Shared / long-lived (later, if Noēsis becomes central)
  • Centralize base path: /var/noesis/runs/<service>/<date>/... or a mounted volume/S3 prefix.
  • Add retention: keep N latest per service, and “golden” episodes (evals, interesting failures) tagged for longer.
  • Noēsis never deletes by itself—use your scheduler/scripts.

4) Tools, side-effects, and partial visibility

Noēsis records cognitive steps: plan events, tool calls under act, governance decisions under direction/governance, reflect outcomes. It does not intercept every network packet or syscall.
  • Wrap side-effects as tools so they show up as act events with inputs/outputs.
  • Log enough context to explain behavior without storing sensitive data verbatim.
Partial visibility is fine: e.g., log hashed record IDs instead of full PII. Noēsis still provides useful traces.It’s normal for early integrations to have a mix of well-instrumented tools and “black boxes” — you can tighten coverage over time.
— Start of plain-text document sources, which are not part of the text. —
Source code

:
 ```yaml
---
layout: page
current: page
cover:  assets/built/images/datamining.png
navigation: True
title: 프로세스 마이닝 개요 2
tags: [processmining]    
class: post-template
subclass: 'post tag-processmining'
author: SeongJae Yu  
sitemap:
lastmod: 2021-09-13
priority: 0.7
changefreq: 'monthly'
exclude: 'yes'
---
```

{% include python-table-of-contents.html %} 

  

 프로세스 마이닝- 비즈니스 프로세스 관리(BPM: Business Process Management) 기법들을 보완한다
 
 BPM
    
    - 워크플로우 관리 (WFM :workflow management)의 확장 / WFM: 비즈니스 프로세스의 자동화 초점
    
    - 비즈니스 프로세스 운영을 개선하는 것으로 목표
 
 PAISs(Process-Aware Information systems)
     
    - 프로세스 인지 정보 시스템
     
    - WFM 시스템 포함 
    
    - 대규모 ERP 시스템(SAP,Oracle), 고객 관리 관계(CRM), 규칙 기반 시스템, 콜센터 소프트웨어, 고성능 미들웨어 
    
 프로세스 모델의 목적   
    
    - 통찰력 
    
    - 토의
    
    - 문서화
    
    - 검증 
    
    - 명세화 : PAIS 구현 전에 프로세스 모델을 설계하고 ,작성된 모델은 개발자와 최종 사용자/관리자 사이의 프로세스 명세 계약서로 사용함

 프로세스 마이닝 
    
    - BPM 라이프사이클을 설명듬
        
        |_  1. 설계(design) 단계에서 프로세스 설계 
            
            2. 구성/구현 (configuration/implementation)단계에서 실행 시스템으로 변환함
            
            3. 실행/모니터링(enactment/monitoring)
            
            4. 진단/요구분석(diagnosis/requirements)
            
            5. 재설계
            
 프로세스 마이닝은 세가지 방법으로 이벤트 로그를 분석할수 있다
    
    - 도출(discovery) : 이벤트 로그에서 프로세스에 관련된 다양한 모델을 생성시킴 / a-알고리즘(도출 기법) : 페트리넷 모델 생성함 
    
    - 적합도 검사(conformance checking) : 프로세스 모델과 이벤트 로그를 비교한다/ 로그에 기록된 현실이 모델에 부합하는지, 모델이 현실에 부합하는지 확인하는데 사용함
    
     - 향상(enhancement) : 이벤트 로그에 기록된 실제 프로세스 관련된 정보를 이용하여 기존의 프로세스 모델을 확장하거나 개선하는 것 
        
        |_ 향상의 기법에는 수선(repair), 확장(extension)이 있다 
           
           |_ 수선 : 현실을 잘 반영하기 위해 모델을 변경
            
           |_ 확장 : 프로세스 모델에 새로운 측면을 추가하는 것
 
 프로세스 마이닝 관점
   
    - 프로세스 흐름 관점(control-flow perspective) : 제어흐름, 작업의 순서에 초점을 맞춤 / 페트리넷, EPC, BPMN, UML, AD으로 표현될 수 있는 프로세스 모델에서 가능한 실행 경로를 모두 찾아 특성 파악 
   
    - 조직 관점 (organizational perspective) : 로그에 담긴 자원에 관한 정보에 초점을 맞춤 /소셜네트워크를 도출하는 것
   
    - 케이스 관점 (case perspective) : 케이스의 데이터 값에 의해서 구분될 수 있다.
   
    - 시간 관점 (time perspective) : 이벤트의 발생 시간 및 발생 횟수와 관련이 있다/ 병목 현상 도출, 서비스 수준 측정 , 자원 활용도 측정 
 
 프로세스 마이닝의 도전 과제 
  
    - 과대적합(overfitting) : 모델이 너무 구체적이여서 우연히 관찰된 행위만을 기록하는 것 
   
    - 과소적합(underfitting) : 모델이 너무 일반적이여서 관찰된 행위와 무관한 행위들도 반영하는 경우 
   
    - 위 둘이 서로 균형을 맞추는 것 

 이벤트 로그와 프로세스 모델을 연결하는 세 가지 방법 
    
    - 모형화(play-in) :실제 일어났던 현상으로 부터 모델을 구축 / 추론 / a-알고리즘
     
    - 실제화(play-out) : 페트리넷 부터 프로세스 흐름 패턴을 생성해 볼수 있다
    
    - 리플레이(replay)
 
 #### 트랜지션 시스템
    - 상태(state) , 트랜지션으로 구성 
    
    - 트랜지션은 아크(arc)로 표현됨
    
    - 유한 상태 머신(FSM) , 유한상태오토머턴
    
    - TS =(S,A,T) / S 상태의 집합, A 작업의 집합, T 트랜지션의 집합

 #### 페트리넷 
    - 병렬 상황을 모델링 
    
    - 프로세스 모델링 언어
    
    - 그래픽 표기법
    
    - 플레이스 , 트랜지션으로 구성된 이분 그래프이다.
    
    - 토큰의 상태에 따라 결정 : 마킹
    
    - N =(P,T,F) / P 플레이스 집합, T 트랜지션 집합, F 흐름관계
5) Memory backends: don’t overthink day one

Memory is a port—you can back it with SQLite, Postgres, a vector store, or nothing.
  • Phase 1: No long-term memory. Treat episodes as mostly stateless; use tags + artifacts.
  • Phase 2: Simple DB-backed memory. Implement a memory port writing to your existing DB; keep schemas boring and auditable. See: Add a memory port.
  • Phase 3: Vector/hybrid memory. Only if you need semantic recall (multi-session chat, etc.); maintain an index of what/why you store.
Start simple; the important part is that behavior is already traceable.

6) Determinism and replay in practice

Determinism is a dial, not a cliff:
  • Minimum: set a seed for basic reproducibility.
  • Evals/regressions: add deterministic clock/IDs and replay comparisons.
For many teams, a simple seed is enough:
import noesis as ns
from noesis.runtime.session import SessionBuilder

session = (
  SessionBuilder.from_env()
  .with_determinism(seed=42)
  .build()
)

ep = session.run("Draft release notes")
When you need fully repeatable timings and IDs (e.g., evals in CI), configure the clock/RNG explicitly:
import noesis as ns
from noesis.runtime.session import SessionBuilder
from noesis.runtime.determinism import DeterministicClock, DeterministicRNG

clock = DeterministicClock.from_start("2024-01-15T10:30:00Z", tick_ms=10)
rng = DeterministicRNG(seed=42)

session = (
  SessionBuilder.from_env()
  .with_determinism(clock=clock, rng=rng, episode_timestamp_ms=1705314600000)
  .build()
)

ep = session.run("Draft release notes")

7) Integrating with your observability stack

Artifacts are JSON—great for dashboards, alerts, and evals.
  • Periodic job: scan new summary.json, push metrics/flags into Prometheus/Datadog/etc.
  • Log pipeline: ship events.jsonl to Loki/Elastic; index by episode_id, task, tags, phase.
  • Don’t replace existing observability—extend it with cognitive traces.
If you don’t have a metrics or log pipeline yet, you can ignore this section entirely — Noēsis works fine with artifacts on disk only.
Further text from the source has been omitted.